Plain-text document sources:
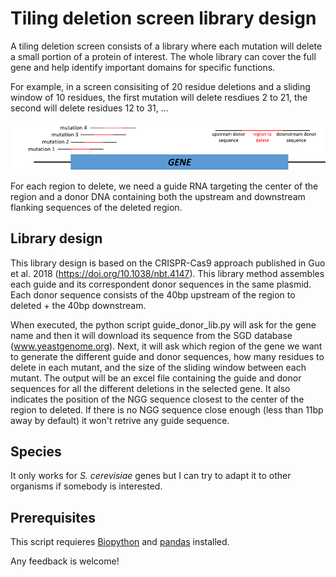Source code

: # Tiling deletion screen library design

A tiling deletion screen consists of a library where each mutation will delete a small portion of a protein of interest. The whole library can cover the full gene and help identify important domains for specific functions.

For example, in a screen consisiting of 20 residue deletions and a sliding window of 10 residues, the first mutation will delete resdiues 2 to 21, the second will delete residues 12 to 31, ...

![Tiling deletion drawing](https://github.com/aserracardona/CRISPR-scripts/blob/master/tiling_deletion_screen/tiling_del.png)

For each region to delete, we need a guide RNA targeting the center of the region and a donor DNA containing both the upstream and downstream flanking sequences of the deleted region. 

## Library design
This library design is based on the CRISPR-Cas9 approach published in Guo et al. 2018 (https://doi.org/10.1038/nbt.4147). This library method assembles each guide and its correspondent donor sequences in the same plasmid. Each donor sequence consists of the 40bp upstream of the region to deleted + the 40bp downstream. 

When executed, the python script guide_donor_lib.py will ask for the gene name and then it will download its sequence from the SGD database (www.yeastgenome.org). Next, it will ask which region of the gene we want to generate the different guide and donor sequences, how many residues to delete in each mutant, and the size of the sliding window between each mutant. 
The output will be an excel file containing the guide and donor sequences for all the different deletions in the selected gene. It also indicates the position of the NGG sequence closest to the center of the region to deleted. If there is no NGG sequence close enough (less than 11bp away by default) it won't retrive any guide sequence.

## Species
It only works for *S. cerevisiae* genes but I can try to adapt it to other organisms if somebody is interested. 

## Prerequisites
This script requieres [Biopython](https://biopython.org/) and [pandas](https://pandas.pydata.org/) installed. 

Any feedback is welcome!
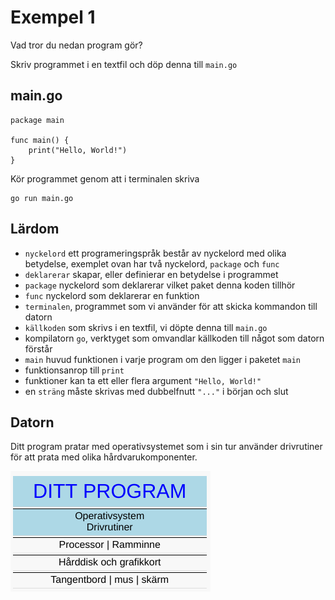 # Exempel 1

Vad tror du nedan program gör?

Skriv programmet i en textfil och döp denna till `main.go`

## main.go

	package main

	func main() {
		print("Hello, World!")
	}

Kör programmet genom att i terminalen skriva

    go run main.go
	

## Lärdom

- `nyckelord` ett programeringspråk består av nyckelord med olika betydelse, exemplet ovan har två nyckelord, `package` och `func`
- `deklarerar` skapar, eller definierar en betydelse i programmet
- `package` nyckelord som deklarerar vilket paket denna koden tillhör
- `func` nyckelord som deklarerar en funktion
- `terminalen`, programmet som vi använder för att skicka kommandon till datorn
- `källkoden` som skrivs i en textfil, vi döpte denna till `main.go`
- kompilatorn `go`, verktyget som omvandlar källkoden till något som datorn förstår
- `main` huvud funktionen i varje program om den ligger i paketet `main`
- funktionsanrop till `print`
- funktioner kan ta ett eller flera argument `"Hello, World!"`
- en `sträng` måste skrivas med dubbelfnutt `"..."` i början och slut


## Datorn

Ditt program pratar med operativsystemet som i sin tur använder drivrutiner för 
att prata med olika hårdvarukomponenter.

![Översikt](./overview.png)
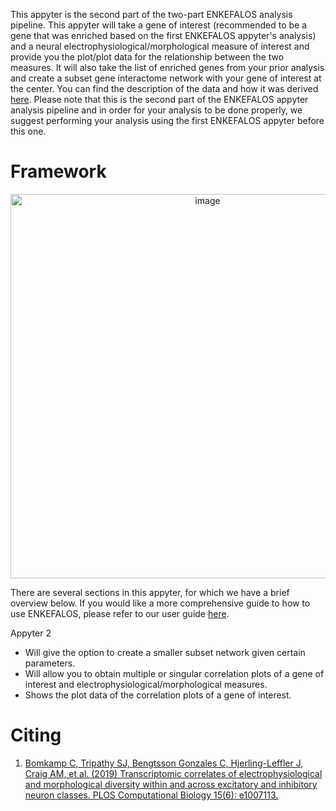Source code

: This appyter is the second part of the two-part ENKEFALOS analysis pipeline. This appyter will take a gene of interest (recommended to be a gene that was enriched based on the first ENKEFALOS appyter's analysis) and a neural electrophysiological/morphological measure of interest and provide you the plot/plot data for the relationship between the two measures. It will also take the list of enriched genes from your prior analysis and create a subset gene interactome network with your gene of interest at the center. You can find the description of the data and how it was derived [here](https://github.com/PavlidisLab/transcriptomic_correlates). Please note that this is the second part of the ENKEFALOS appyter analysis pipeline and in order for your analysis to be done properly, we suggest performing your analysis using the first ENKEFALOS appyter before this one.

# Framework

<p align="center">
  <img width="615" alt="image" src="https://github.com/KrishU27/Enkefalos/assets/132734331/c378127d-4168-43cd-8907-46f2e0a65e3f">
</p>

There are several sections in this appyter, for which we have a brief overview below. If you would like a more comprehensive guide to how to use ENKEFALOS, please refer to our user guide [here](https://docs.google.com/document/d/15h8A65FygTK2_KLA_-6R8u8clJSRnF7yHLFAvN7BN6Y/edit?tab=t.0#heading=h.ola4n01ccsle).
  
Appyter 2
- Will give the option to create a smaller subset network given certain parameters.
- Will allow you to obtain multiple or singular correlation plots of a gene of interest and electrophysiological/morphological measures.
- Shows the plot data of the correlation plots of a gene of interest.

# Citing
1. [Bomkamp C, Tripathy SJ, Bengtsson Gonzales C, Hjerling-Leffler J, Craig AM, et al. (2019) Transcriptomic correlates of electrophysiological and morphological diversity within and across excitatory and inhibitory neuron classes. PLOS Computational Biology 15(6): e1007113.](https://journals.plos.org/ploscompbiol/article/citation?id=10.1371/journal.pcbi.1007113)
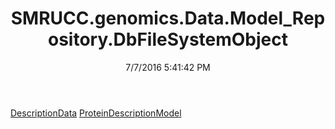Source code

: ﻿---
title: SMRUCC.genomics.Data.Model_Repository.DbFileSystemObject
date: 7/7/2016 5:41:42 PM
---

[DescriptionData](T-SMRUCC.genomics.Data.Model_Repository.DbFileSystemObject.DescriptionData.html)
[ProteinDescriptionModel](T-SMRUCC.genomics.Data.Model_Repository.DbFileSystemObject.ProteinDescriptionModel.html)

Task:
Output all of the records exactly as they appear above, but not the pictures.

Answer box:
Source code

: # Tiling deletion screen library design

A tiling deletion screen consists of a library where each mutation will delete a small portion of a protein of interest. The whole library can cover the full gene and help identify important domains for specific functions.

For example, in a screen consisiting of 20 residue deletions and a sliding window of 10 residues, the first mutation will delete resdiues 2 to 21, the second will delete residues 12 to 31, ...

![Tiling deletion drawing](https://github.com/aserracardona/CRISPR-scripts/blob/master/tiling_deletion_screen/tiling_del.png)

For each region to delete, we need a guide RNA targeting the center of the region and a donor DNA containing both the upstream and downstream flanking sequences of the deleted region. 

## Library design
This library design is based on the CRISPR-Cas9 approach published in Guo et al. 2018 (https://doi.org/10.1038/nbt.4147). This library method assembles each guide and its correspondent donor sequences in the same plasmid. Each donor sequence consists of the 40bp upstream of the region to deleted + the 40bp downstream. 

When executed, the python script guide_donor_lib.py will ask for the gene name and then it will download its sequence from the SGD database (www.yeastgenome.org). Next, it will ask which region of the gene we want to generate the different guide and donor sequences, how many residues to delete in each mutant, and the size of the sliding window between each mutant. 
The output will be an excel file containing the guide and donor sequences for all the different deletions in the selected gene. It also indicates the position of the NGG sequence closest to the center of the region to deleted. If there is no NGG sequence close enough (less than 11bp away by default) it won't retrive any guide sequence.

## Species
It only works for *S. cerevisiae* genes but I can try to adapt it to other organisms if somebody is interested. 

## Prerequisites
This script requieres [Biopython](https://biopython.org/) and [pandas](https://pandas.pydata.org/) installed. 

Any feedback is welcome!
 # Exempel 1

Vad tror du nedan program gör?

Skriv programmet i en textfil och döp denna till `main.go`

## main.go

	package main

	func main() {
		print("Hello, World!")
	}

Kör programmet genom att i terminalen skriva

    go run main.go
	

## Lärdom

- `nyckelord` ett programeringspråk består av nyckelord med olika betydelse, exemplet ovan har två nyckelord, `package` och `func`
- `deklarerar` skapar, eller definierar en betydelse i programmet
- `package` nyckelord som deklarerar vilket paket denna koden tillhör
- `func` nyckelord som deklarerar en funktion
- `terminalen`, programmet som vi använder för att skicka kommandon till datorn
- `källkoden` som skrivs i en textfil, vi döpte denna till `main.go`
- kompilatorn `go`, verktyget som omvandlar källkoden till något som datorn förstår
- `main` huvud funktionen i varje program om den ligger i paketet `main`
- funktionsanrop till `print`
- funktioner kan ta ett eller flera argument `"Hello, World!"`
- en `sträng` måste skrivas med dubbelfnutt `"..."` i början och slut


## Datorn

Ditt program pratar med operativsystemet som i sin tur använder drivrutiner för 
att prata med olika hårdvarukomponenter.

![Översikt](./overview.png)
Source code

: This appyter is the second part of the two-part ENKEFALOS analysis pipeline. This appyter will take a gene of interest (recommended to be a gene that was enriched based on the first ENKEFALOS appyter's analysis) and a neural electrophysiological/morphological measure of interest and provide you the plot/plot data for the relationship between the two measures. It will also take the list of enriched genes from your prior analysis and create a subset gene interactome network with your gene of interest at the center. You can find the description of the data and how it was derived [here](https://github.com/PavlidisLab/transcriptomic_correlates). Please note that this is the second part of the ENKEFALOS appyter analysis pipeline and in order for your analysis to be done properly, we suggest performing your analysis using the first ENKEFALOS appyter before this one.

# Framework

<p align="center">
  <img width="615" alt="image" src="https://github.com/KrishU27/Enkefalos/assets/132734331/c378127d-4168-43cd-8907-46f2e0a65e3f">
</p>

There are several sections in this appyter, for which we have a brief overview below. If you would like a more comprehensive guide to how to use ENKEFALOS, please refer to our user guide [here](https://docs.google.com/document/d/15h8A65FygTK2_KLA_-6R8u8clJSRnF7yHLFAvN7BN6Y/edit?tab=t.0#heading=h.ola4n01ccsle).
  
Appyter 2
- Will give the option to create a smaller subset network given certain parameters.
- Will allow you to obtain multiple or singular correlation plots of a gene of interest and electrophysiological/morphological measures.
- Shows the plot data of the correlation plots of a gene of interest.

# Citing
1. [Bomkamp C, Tripathy SJ, Bengtsson Gonzales C, Hjerling-Leffler J, Craig AM, et al. (2019) Transcriptomic correlates of electrophysiological and morphological diversity within and across excitatory and inhibitory neuron classes. PLOS Computational Biology 15(6): e1007113.](https://journals.plos.org/ploscompbiol/article/citation?id=10.1371/journal.pcbi.1007113)
Source code

: ﻿---
title: SMRUCC.genomics.Data.Model_Repository.DbFileSystemObject
date: 7/7/2016 5:41:42 PM
---

[DescriptionData](T-SMRUCC.genomics.Data.Model_Repository.DbFileSystemObject.DescriptionData.html)
[ProteinDescriptionModel](T-SMRUCC.genomics.Data.Model_Repository.DbFileSystemObject.ProteinDescriptionModel.html)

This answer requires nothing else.